The Division 2 Review

The good news here is that gear score isn’t nearly as important as itemization when it comes to effective power.

Playing at higher difficulty does grant more specialization points and experience, which gets you a proficiency cache sooner, but winning a brief Conflict PvP match awards up to three caches and seems to be much more efficient than any other method. Conflict itself is enjoyable enough, but the Division 2’s at-times clunky cover-based movement and sluggish ability usage have a hard time holding a candle to the fast, fluid pace of the other PvP shooters of 2019, and spawn camping is a real problem. The point here is that grinding organized PvP shouldn’t be one of the only routes to circumventing the gear score limit in a game as multifaceted as The Division 2, much less the hands-down best. I’d like more reasons to repeatedly engage with challenge-difficulty PvE content.

So with all that risk, you’d expect a big reward, right? Sorry, but no.
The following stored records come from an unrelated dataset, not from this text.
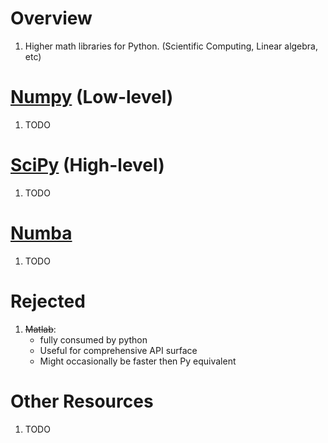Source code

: # Overview
1. Higher math libraries for Python. (Scientific Computing, Linear algebra, etc)


# [Numpy](https://numpy.org/) (Low-level)
1. TODO


# [SciPy](https://scipy.org/) (High-level)
1. TODO


# [Numba](https://numba.pydata.org/)
1. TODO


# Rejected
1. ~~Matlab~~:
    - fully consumed by python
    - Useful for comprehensive API surface
    - Might occasionally be faster then Py equivalent


# Other Resources
1. TODO
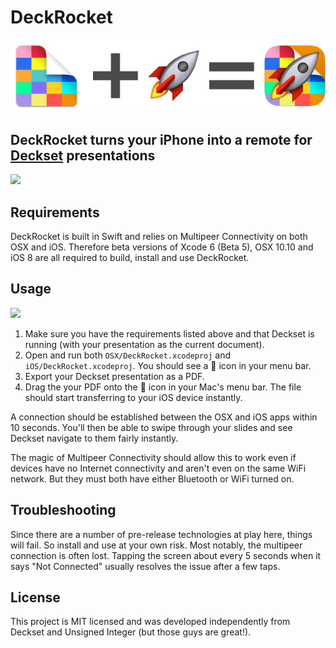 # DeckRocket

![](design/math.jpg)

## DeckRocket turns your iPhone into a remote for [Deckset](http://decksetapp.com) presentations

![](demo.gif)

## Requirements

DeckRocket is built in Swift and relies on Multipeer Connectivity on both OSX and iOS. Therefore beta versions of Xcode 6 (Beta 5), OSX 10.10 and iOS 8 are all required to build, install and use DeckRocket.

## Usage

![](dragdrop.gif)

1. Make sure you have the requirements listed above and that Deckset is running (with your presentation as the current document).
2. Open and run both `OSX/DeckRocket.xcodeproj` and `iOS/DeckRocket.xcodeproj`. You should see a :rocket: icon in your menu bar.
3. Export your Deckset presentation as a PDF.
4. Drag the your PDF onto the :rocket: icon in your Mac's menu bar. The file should start transferring to your iOS device instantly.

A connection should be established between the OSX and iOS apps within 10 seconds. You'll then be able to swipe through your slides and see Deckset navigate to them fairly instantly.

The magic of Multipeer Connectivity should allow this to work even if devices have no Internet connectivity and aren't even on the same WiFi network. But they must both have either Bluetooth or WiFi turned on.

## Troubleshooting

Since there are a number of pre-release technologies at play here, things will fail. So install and use at your own risk. Most notably, the multipeer connection is often lost. Tapping the screen about every 5 seconds when it says "Not Connected" usually resolves the issue after a few taps.

## License

This project is MIT licensed and was developed independently from Deckset and Unsigned Integer (but those guys are great!).
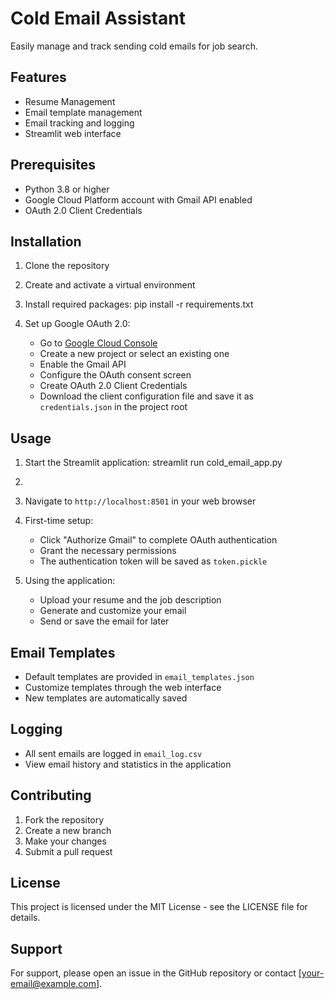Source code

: # Cold Email Assistant
Easily manage and track sending cold emails for job search.

## Features
- Resume Management
- Email template management
- Email tracking and logging
- Streamlit web interface

## Prerequisites

- Python 3.8 or higher
- Google Cloud Platform account with Gmail API enabled
- OAuth 2.0 Client Credentials
  
## Installation

1. Clone the repository

2. Create and activate a virtual environment
   
3. Install required packages: pip install -r requirements.txt

4. Set up Google OAuth 2.0:
   - Go to [Google Cloud Console](https://console.cloud.google.com)
   - Create a new project or select an existing one
   - Enable the Gmail API
   - Configure the OAuth consent screen
   - Create OAuth 2.0 Client Credentials
   - Download the client configuration file and save it as `credentials.json` in the project root


## Usage

1. Start the Streamlit application: streamlit run cold_email_app.py
2. 
3. Navigate to `http://localhost:8501` in your web browser

4. First-time setup:
   - Click "Authorize Gmail" to complete OAuth authentication
   - Grant the necessary permissions
   - The authentication token will be saved as `token.pickle`

5. Using the application:
   - Upload your resume and the job description
   - Generate and customize your email
   - Send or save the email for later

## Email Templates

- Default templates are provided in `email_templates.json`
- Customize templates through the web interface
- New templates are automatically saved

## Logging

- All sent emails are logged in `email_log.csv`
- View email history and statistics in the application

## Contributing

1. Fork the repository
2. Create a new branch
3. Make your changes
4. Submit a pull request

## License

This project is licensed under the MIT License - see the LICENSE file for details.

## Support

For support, please open an issue in the GitHub repository or contact [your-email@example.com].
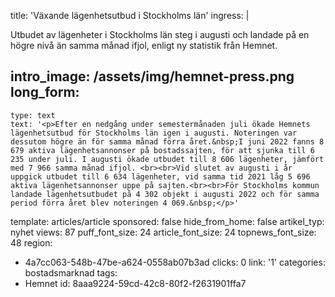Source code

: title: 'Växande lägenhetsutbud i Stockholms län'
ingress: |
  <p>Utbudet av lägenheter i Stockholms län steg i augusti och landade på en högre nivå än samma månad ifjol, enligt ny statistik från Hemnet.
  </p>
  
intro_image: /assets/img/hemnet-press.png
long_form:
  -
    type: text
    text: '<p>Efter en nedgång under semestermånaden juli ökade Hemnets lägenhetsutbud för Stockholms län igen i augusti. Noteringen var dessutom högre än för samma månad förra året.&nbsp;I juni 2022 fanns 8 679 aktiva lägenhetsannonser på bostadssajten, för att sjunka till 6 235 under juli. I augusti ökade utbudet till 8 606 lägenheter, jämfört med 7 966 samma månad ifjol. <br><br>Vid slutet av augusti i år uppgick utbudet till 6 634 lägenheter, vid samma tid 2021 låg 5 696 aktiva lägenhetsannonser uppe på sajten.<br><br>För Stockholms kommun landade lägenhetsutbudet på 4 302 objekt i augusti 2022 och för samma period förra året blev noteringen 4 069.&nbsp;</p>'
template: articles/article
sponsored: false
hide_from_home: false
artikel_typ: nyhet
views: 87
puff_font_size: 24
article_font_size: 24
topnews_font_size: 48
region:
  - 4a7cc063-548b-47be-a624-0558ab07b3ad
clicks: 0
link: '1'
categories: bostadsmarknad
tags:
  - Hemnet
id: 8aaa9224-59cd-42c8-80f2-f2631901ffa7
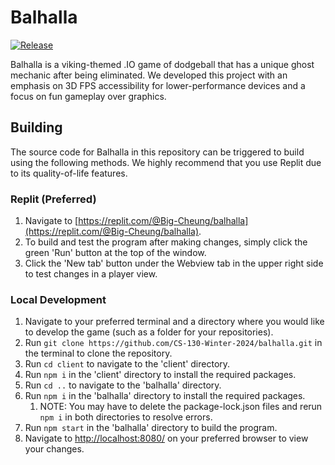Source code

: # Balhalla

[![Release](https://img.shields.io/github/v/release/melaasar/cs130-template?label=release)](https://github.com/melaasar/cs130-template/releases/latest)

Balhalla is a viking-themed .IO game of dodgeball that has a unique ghost mechanic after being eliminated. We developed this project with an emphasis on 3D FPS accessibility for lower-performance devices and a focus on fun gameplay over graphics.

## Building

The source code for Balhalla in this repository can be triggered to build using the following methods. We highly recommend that you use Replit due to its quality-of-life features.

### Replit (Preferred)

1. Navigate to [https://replit.com/@Big-Cheung/balhalla](https://replit.com/@Big-Cheung/balhalla).
2. To build and test the program after making changes, simply click the green 'Run' button at the top of the window.
3. Click the 'New tab' button under the Webview tab in the upper right side to test changes in a player view.

### Local Development

1. Navigate to your preferred terminal and a directory where you would like to develop the game (such as a folder for your repositories).
2. Run `git clone https://github.com/CS-130-Winter-2024/balhalla.git` in the terminal to clone the repository.
3. Run `cd client` to navigate to the 'client' directory.
4. Run `npm i` in the 'client' directory to install the required packages.
5. Run `cd ..` to navigate to the 'balhalla' directory.
6. Run `npm i` in the 'balhalla' directory to install the required packages.
   1. NOTE: You may have to delete the package-lock.json files and rerun `npm i` in both directories to resolve errors.
7. Run `npm start` in the 'balhalla' directory to build the program.
8. Navigate to [http://localhost:8080/](http://localhost:8080/) on your preferred browser to view your changes.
While the convoluted end game progression can be forgiven to some extent in the context of the alternatives it provides and what came before it, the Dark Zone is a different story. The Dark Zone, which I expected to be a dynamic, high-stakes PvPvE zone where you have to be crafty to escape with your excellent rewards turned out to be sterile, shallow, and pointless. NPCs drop the same 450 gear that you can get everywhere else, in addition to contaminated items. These can be stolen by hostile players and must be extracted via a conspicuous helicopter, which is risky and fun. So with all that risk, you’d expect a big reward, right? Sorry, but no. Contaminated items are just more 450 gear to gunk up your stash. I often found myself simply exiting the Dark Zone without extracting my items since it just meant more tedious inventory management later on, even if I was missing out on a .01% increase in damage by way of recalibration.

The Verdict

The Division 2 is more than just a strong foundation for future updates: it’s a refined and intuitive shared-world shooter with many dozens of hours of great content and progression you can enjoy today. Its wonderful recreation of Washington, D.C. is a pleasure to explore thanks to a generous amount of chests, collectibles, and dynamic open-world activities. Impactful gunplay makes it easy to care about the well-thought-out loot, and there are plenty of different builds to experiment with even if some are better than others. Given Ubisoft’s promised roadmap, it’s hard to foresee the disappointing endgame incentivization and Dark Zone issues being anything more than a temporary problem, but they certainly torpedo the prospect of sinking hundreds of hours in before the first update. Even so, for a shared-world shooter so early in its lifecycle those problems aren’t too discouraging, and in terms of content, The Division 2 is one of strongest launches the genre has seen yet.